I vincoli, ancorché non sufficienti, sono utili sotto un duplice profilo. In primo luogo, il vincolo è necessario come difesa temporanea, in attesa che la pianificazione consenta di articolare le politiche, sia attive che passive, di tutela. In secondo luogo perché (come dimostra l’esperienza della legge 431/1985) il vincolo agisce strumentalmente come sollecitazione alla pianificazione, e quindi alla possibilità di una tutela più compiuta e di una fruizione dei beni paesaggistici che ne garantisca la conservazione.
Un ultimo punto vorrei brevemente toccare. La tutela e valorizzazione del paesaggio esprime una pluralità d’interessi collettivi: da quelli nazionali a quelli locali. Occorre evitare sia il rischio del conflitto paralizzante sia quello della negazione di uno o dell’altro degli interessi coinvolti.
Il principio di sussidiarietà è il criterio utilizzabile per individuare a chi spetta la responsabilità della scelta in relazione agli oggetti e aspetti su cui occorre decidere. Lo è, beninteso, se è assunto nella sua accezione corretta, quella elaborata nella recente cultura europea. Non il principio di sussidiarietà inteso come “tutto il potere alla periferia”, ma come riconoscimento del fatto che per ogni decisione c’è un livello giusto al quale quella decisione può essere presa efficacemente. Ma valga il testo ufficiale (Trattato di Maastricht, art.3B):
Nei campi che non ricadono nella sua esclusiva competenza la Comunità interviene, in accordo con il principio di sussidiarietà, solo se, e fino a dove, gli obiettivi delle azioni proposte non possono essere sufficientemente raggiunti dagli Stati membri e, a causa della loro scala o dei loro effetti, possono essere raggiunti meglio dalla Comunità.

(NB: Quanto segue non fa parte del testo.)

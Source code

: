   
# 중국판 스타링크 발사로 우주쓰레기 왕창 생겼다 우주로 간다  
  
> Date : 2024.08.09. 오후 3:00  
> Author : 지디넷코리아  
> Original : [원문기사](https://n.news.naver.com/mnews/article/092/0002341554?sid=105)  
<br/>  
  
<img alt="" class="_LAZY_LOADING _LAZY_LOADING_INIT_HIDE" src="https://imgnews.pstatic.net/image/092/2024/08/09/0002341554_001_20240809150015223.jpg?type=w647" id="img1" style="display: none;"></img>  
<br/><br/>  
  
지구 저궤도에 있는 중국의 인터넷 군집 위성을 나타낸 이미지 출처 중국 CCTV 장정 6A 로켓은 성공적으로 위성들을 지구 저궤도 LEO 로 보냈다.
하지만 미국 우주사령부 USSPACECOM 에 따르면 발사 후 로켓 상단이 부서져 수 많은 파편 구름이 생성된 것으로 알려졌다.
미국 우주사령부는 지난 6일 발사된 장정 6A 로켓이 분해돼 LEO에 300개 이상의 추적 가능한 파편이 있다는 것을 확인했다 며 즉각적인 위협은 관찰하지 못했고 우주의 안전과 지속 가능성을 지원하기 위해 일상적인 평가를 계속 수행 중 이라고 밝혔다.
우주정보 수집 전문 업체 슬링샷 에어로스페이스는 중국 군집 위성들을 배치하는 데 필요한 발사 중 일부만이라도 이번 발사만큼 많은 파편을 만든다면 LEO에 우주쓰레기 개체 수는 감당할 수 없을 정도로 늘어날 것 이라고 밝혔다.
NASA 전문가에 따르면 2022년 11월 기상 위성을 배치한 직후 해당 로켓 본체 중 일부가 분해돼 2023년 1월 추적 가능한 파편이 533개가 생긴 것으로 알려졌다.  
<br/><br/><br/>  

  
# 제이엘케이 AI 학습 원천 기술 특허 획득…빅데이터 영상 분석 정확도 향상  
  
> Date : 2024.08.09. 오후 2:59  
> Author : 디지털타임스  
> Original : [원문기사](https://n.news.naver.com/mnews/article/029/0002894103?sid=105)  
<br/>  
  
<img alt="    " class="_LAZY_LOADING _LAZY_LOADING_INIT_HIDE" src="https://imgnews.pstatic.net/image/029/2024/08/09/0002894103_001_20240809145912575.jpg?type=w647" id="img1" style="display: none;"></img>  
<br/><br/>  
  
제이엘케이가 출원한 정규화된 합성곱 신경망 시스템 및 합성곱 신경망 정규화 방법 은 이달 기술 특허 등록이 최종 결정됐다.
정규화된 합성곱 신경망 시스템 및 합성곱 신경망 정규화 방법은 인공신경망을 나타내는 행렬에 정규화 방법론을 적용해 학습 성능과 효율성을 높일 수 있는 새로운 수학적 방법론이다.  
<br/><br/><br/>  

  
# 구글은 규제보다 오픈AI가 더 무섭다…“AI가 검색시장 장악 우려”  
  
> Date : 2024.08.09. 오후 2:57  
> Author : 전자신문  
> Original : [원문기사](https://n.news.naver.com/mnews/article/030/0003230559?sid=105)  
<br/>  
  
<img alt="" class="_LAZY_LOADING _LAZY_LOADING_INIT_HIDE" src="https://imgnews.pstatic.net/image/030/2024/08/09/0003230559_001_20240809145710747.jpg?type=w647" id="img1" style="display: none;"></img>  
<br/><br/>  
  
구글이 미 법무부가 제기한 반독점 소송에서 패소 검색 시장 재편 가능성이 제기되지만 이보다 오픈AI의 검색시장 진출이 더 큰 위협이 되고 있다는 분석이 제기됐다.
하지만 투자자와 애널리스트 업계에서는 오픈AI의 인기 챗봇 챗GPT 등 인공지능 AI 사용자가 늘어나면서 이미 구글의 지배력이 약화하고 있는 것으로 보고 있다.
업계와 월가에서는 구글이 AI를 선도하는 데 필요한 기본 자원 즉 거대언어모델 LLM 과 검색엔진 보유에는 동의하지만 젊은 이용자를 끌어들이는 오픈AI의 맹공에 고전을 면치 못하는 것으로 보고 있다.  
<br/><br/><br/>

È davvero difficile pensare che il paesaggio, essendo elemento fondamentale per la definizione dell’identità nazionale, non rientri pienamente nelle responsabilità (e nelle competenze) dello Stato, essendo appunto questione che si pone a una scala nazionale.
Ma se gli organi centrali dello Stato hanno la responsabilità dell’azione di tutela, essi hanno anche quella di promuovere la concorrenza dei poteri nell’azione di tutela. Se la responsabilità primaria in materia di paesaggio spetta allo Stato, anche i livelli di governo regionale e locale sono legittimati (credo d’averlo argomentato a sufficienza) a concorrere con esso nella azione di individuazione, definizione, tutela.
Come può esercitarsi la concorrenza nel campo della pianificazione territoriale e della tutela del paesaggio? Anche qui vi è un principio, e un istituto già introdotto nel nostro ordinamento, che possono aiutare. È il principio secondo il quale gli strumenti di pianificazione, laddove disciplinino beni dello Stato in termini tali da incidere sulla loro finalizzazione, possono diventare efficaci soltanto previa "intesa" con lo stesso Stato. Questo principio, del resto, è stato introdotto recentemente nell'ordinamento, seppure limitatamente alla pianificazione provinciale, dall'articolo 57 del decreto legislativo 112/1998, il quale stabilisce che:
la regione, con legge regionale, prevede che il piano territoriale di coordinamento provinciale [...] assuma il valore e gli effetti dei piani di tutela nei settori della protezione della natura, della tutela dell’ambiente, delle acque e della difesa del suolo e della tutela delle bellezze naturali, sempreché la definizione delle relative disposizioni avvenga nella forma di intese fra la provincia e le amministrazioni, anche statali, competenti.
Come propone l’associazione Polis, un simile testo normativo può essere esteso al di là del suo specifico contesto, e costituire un modello sulla cui base affrontare compiutamente la questione. È un modello, del resto, che è già stato più volte proposto e applicato in concrete esperienze di governo del territorio e può dar luogo a utili semplificazioni e snellimenti delle procedure. Ciò che è nell’interesse di tutti.